When solving by hand, I typically ignore the inequality constraints first. Then, using only the objective and equality constraints, I solve for an optima candidate. Last, I check if this candidate satisfies the inequality constraints. If this is the case, then problem solved.
The Lagrangian
$$ \mathcal{L}\left(\mathbf{x},\lambda\right)=\mathbf{x}^{\top}\mathbf{x}+\lambda\left(\mathbf{1}^{\top}\mathbf{x}-1\right) $$
Stationarity Condition
$$ \mathbf{0} = \nabla_{\mathbf{x}}\mathcal{L}\left(\mathbf{x},\lambda\right) = \mathbf{x}-\lambda\cdot\mathbf{1} $$
from which we get $x_{i}=\lambda$ for all $i\in\{1,...,n\}$.

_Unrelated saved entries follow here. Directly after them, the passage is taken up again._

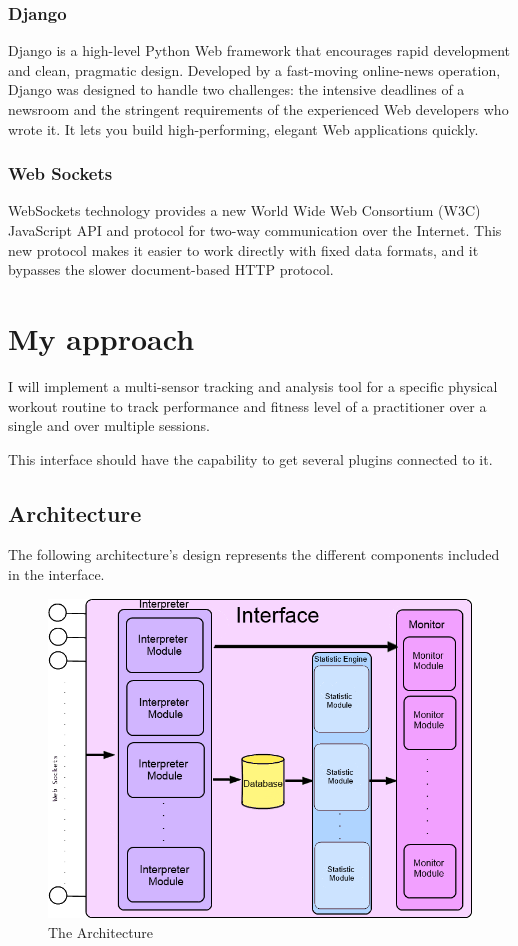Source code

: \documentclass[a4paper]{article}
\begin{document}
\subsubsection{Django}
Django is a high-level Python Web framework that encourages rapid development and clean, pragmatic design. Developed by a fast-moving online-news operation, Django was designed to handle two challenges: the intensive deadlines of a newsroom and the stringent requirements of the experienced Web developers who wrote it. It lets you build high-performing, elegant Web applications quickly.

\subsubsection{Web Sockets}
WebSockets technology provides a new World Wide Web Consortium (W3C) JavaScript API and protocol for two-way communication over the Internet. This new protocol makes it easier to work directly with fixed data formats, and it bypasses the slower document-based HTTP protocol.

\section{My approach}
I will implement a multi-sensor tracking and analysis tool for a specific physical workout routine to track performance and fitness level of a practitioner over a single and over multiple sessions.

This interface should have the capability to get several plugins connected to it.

\subsection{Architecture}
The following architecture's design represents the different components included in the interface.
\newpage

\begin{figure}[h!]
\centering
\includegraphics[scale=0.6]{Interface.png}
\caption{The Architecture}
\label{threadsVsSync}
\end{figure}
\end{document}
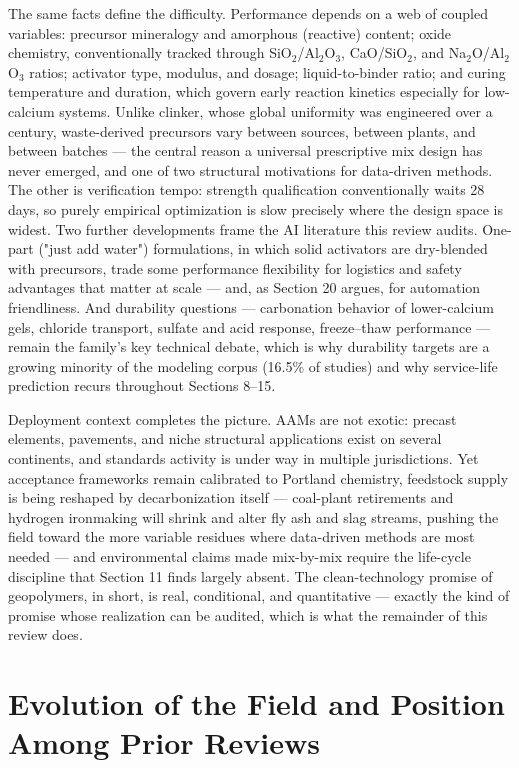 \documentclass[pdflatex,sn-basic]{sn-jnl}
\begin{document}
The same facts define the difficulty. Performance depends on a web of coupled variables: precursor mineralogy and amorphous (reactive) content; oxide chemistry, conventionally tracked through SiO$_2$/Al$_2$O$_3$, CaO/SiO$_2$, and Na$_2$O/Al$_2$O$_3$ ratios; activator type, modulus, and dosage; liquid-to-binder ratio; and curing temperature and duration, which govern early reaction kinetics especially for low-calcium systems. Unlike clinker, whose global uniformity was engineered over a century, waste-derived precursors vary between sources, between plants, and between batches --- the central reason a universal prescriptive mix design has never emerged, and one of two structural motivations for data-driven methods. The other is verification tempo: strength qualification conventionally waits 28 days, so purely empirical optimization is slow precisely where the design space is widest. Two further developments frame the AI literature this review audits. One-part ("just add water") formulations, in which solid activators are dry-blended with precursors, trade some performance flexibility for logistics and safety advantages that matter at scale --- and, as Section 20 argues, for automation friendliness. And durability questions --- carbonation behavior of lower-calcium gels, chloride transport, sulfate and acid response, freeze--thaw performance --- remain the family's key technical debate, which is why durability targets are a growing minority of the modeling corpus (16.5\% of studies) and why service-life prediction recurs throughout Sections 8--15.

Deployment context completes the picture. AAMs are not exotic: precast elements, pavements, and niche structural applications exist on several continents, and standards activity is under way in multiple jurisdictions. Yet acceptance frameworks remain calibrated to Portland chemistry, feedstock supply is being reshaped by decarbonization itself --- coal-plant retirements and hydrogen ironmaking will shrink and alter fly ash and slag streams, pushing the field toward the more variable residues where data-driven methods are most needed --- and environmental claims made mix-by-mix require the life-cycle discipline that Section 11 finds largely absent. The clean-technology promise of geopolymers, in short, is real, conditional, and quantitative --- exactly the kind of promise whose realization can be audited, which is what the remainder of this review does.

\section{Evolution of the Field and Position Among Prior Reviews}
\end{document}
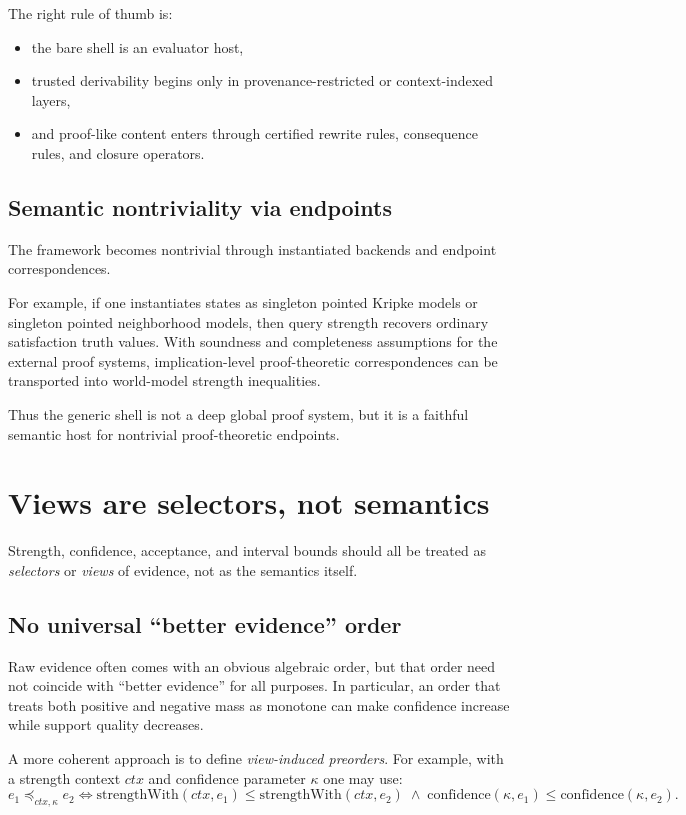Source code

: \documentclass[11pt]{article}
\begin{document}
The right rule of thumb is:
\begin{itemize}
  \item the bare shell is an evaluator host,
  \item trusted derivability begins only in provenance-restricted or
        context-indexed layers,
  \item and proof-like content enters through certified rewrite rules,
        consequence rules, and closure operators.
\end{itemize}

\subsection{Semantic nontriviality via endpoints}

The framework becomes nontrivial through instantiated backends and endpoint
correspondences.

For example, if one instantiates states as singleton pointed Kripke models or
singleton pointed neighborhood models, then query strength recovers ordinary
satisfaction truth values.  With soundness and completeness assumptions for the
external proof systems, implication-level proof-theoretic correspondences can be
transported into world-model strength inequalities.

Thus the generic shell is not a deep global proof system, but it is a faithful
semantic host for nontrivial proof-theoretic endpoints.

\section{Views are selectors, not semantics}

Strength, confidence, acceptance, and interval bounds should all be treated as
\emph{selectors} or \emph{views} of evidence, not as the semantics itself.

\subsection{No universal ``better evidence'' order}

Raw evidence often comes with an obvious algebraic order, but that order need
not coincide with ``better evidence'' for all purposes.  In particular, an order
that treats both positive and negative mass as monotone can make confidence
increase while support quality decreases.

A more coherent approach is to define \emph{view-induced preorders}.  For
example, with a strength context $ctx$ and confidence parameter $\kappa$ one may
use:
\[
  e_1 \preceq_{ctx,\kappa} e_2
  \iff
  \mathrm{strengthWith}(ctx,e_1) \le \mathrm{strengthWith}(ctx,e_2)
  \;\wedge\;
  \mathrm{confidence}(\kappa,e_1) \le \mathrm{confidence}(\kappa,e_2).
\]
\end{document}
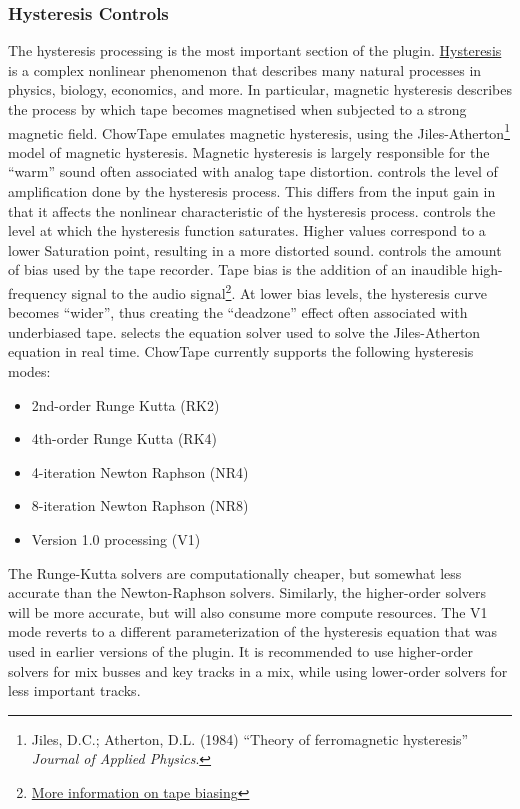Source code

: \documentclass[landscape,twocolumn,a5paper]{manual}
\begin{document}
\subsubsection{Hysteresis Controls}
The hysteresis processing is the most important section of the
plugin. \href{https://en.wikipedia.org/wiki/Hysteresis}{Hysteresis}
is a complex nonlinear phenomenon that describes many
natural processes in physics, biology, economics, and more.
In particular, magnetic hysteresis describes the process by
which tape becomes magnetised when subjected to a strong magnetic
field. ChowTape emulates magnetic hysteresis, using the
Jiles-Atherton\footnote{Jiles, D.C.; Atherton, D.L. (1984) ``Theory of ferromagnetic hysteresis'' \textit{Journal of Applied Physics}.}
model of magnetic hysteresis. Magnetic hysteresis is largely
responsible for the ``warm'' sound often associated with
analog tape distortion.
\newpar
{} controls the level of amplification done by
the hysteresis process. This differs from the input gain in that
it affects the nonlinear characteristic of the hysteresis process.
\newpar
{} controls the level at which the hysteresis
function saturates. Higher values correspond to a lower Saturation
point, resulting in a more distorted sound.
\newpar
{} controls the amount of bias used by the tape
recorder. Tape bias is the addition of an inaudible high-frequency
signal to the audio signal\footnote{\href{https://hccc.org.uk/acbias.html}{More information on tape biasing}}.
At lower bias levels, the hysteresis curve becomes ``wider'',
thus creating the ``deadzone'' effect often associated with
underbiased tape.
\newpar
{} selects the equation solver used
to solve the Jiles-Atherton equation in real time. ChowTape
currently supports the following hysteresis modes:
\renewcommand{\labelitemi}{\textendash}
\begin{itemize}
    \itemsep-1mm
    \item 2nd-order Runge Kutta (RK2)
    \item 4th-order Runge Kutta (RK4)
    \item 4-iteration Newton Raphson (NR4)
    \item 8-iteration Newton Raphson (NR8)
    \item Version 1.0 processing (V1)
\end{itemize}
%
The Runge-Kutta solvers are computationally cheaper, but
somewhat less accurate than the Newton-Raphson solvers.
Similarly, the higher-order solvers will be more accurate,
but will also consume more compute resources. The V1 mode
reverts to a different parameterization of the hysteresis
equation that was used in earlier versions of the plugin. It
is recommended to use higher-order solvers for mix busses
and key tracks in a mix, while using lower-order solvers for
less important tracks.
\end{document}
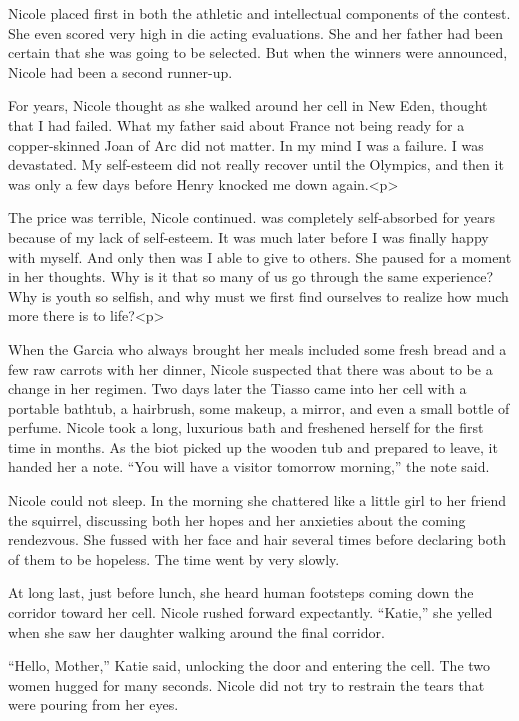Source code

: \documentclass[]{article}
\begin{document}
{{Nicole placed first in both the athletic and intellectual components of the contest. She even scored very high in die acting evaluations. She and her father had been certain that she was going to be selected. But when the winners were announced, Nicole had been a second runner-up.

For years, Nicole thought as she walked around her cell in New Eden, thought that I had failed. What my father said about France not being ready for a copper-skinned Joan of Arc did not matter. In my mind I was a failure. I was devastated. My self-esteem did not really recover until the Olympics, and then it was only a few days before Henry knocked me down again.<p>

The price was terrible, Nicole continued. was completely self-absorbed for years because of my lack of self-esteem. It was much later before I was finally happy with myself. And only then was I able to give to others. She paused for a moment in her thoughts. Why is it that so many of us go through the same experience? Why is youth so selfish, and why must we first find ourselves to realize how much more there is to life?<p>

When the Garcia who always brought her meals included some fresh bread and a few raw carrots with her dinner, Nicole suspected that there was about to be a change in her regimen. Two days later the Tiasso came into her cell with a portable bathtub, a hairbrush, some makeup, a mirror, and even a small bottle of perfume. Nicole took a long, luxurious bath and freshened herself for the first time in months. As the biot picked up the wooden tub and prepared to leave, it handed her a note. “You will have a visitor tomorrow morning,” the note said.

Nicole could not sleep. In the morning she chattered like a little girl to her friend the squirrel, discussing both her hopes and her anxieties about the coming rendezvous. She fussed with her face and hair several times before declaring both of them to be hopeless. The time went by very slowly.

At long last, just before lunch, she heard human footsteps coming down the corridor toward her cell. Nicole rushed forward expectantly. “Katie,” she yelled when she saw her daughter walking around the final corridor.

“Hello, Mother,” Katie said, unlocking the door and entering the cell. The two women hugged for many seconds. Nicole did not try to restrain the tears that were pouring from her eyes.

}}
\end{document}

Primal Feasibility Condition (Equality)
$$ 0=\nabla_{\lambda}\mathcal{L}\left(\mathbf{x},\lambda\right)=\mathbf{1}^{\top}\mathbf{x}-1 $$
from which, combined with result from the stationarity condition, we get $x_{i}=\lambda=\frac{1}{n}$
Primal Feasibility (Inequality) Check
$0\leq x_{i}=\frac{1}{n}\leq 1$ satisfies the inequality constraints. So this is the solution that we look for.